BRIEF:
Range to output from the entries below: the line containing "The following diagram" through the line containing "Teleport resources, shown". Set it down exactly, ends included, nothing else.

LISTED RECORDS:
::::::::::

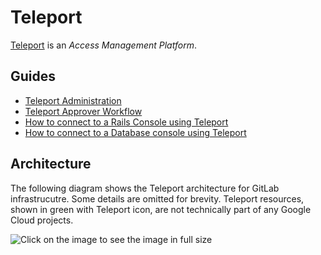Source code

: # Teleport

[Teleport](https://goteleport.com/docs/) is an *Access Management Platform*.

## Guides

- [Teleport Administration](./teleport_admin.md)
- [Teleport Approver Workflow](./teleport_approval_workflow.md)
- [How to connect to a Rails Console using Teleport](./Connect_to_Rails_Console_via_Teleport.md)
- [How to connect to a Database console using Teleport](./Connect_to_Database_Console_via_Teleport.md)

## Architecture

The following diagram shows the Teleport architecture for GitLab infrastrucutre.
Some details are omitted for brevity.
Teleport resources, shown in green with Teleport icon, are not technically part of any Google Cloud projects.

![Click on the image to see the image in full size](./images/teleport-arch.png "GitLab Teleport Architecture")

::::::::::

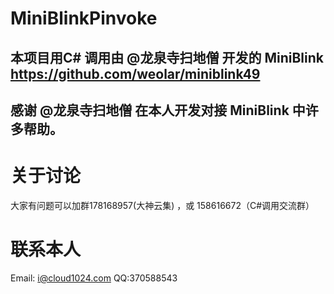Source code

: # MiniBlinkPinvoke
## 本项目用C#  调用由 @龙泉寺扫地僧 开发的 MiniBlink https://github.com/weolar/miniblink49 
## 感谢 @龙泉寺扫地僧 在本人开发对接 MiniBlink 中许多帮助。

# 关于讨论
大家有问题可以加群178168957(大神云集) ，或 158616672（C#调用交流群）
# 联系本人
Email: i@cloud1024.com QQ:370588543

::::::::::

WRITTEN SOLUTION:
The following diagram shows the Teleport architecture for GitLab infrastrucutre.
Some details are omitted for brevity.
Teleport resources, shown in green with Teleport icon, are not technically part of any Google Cloud projects.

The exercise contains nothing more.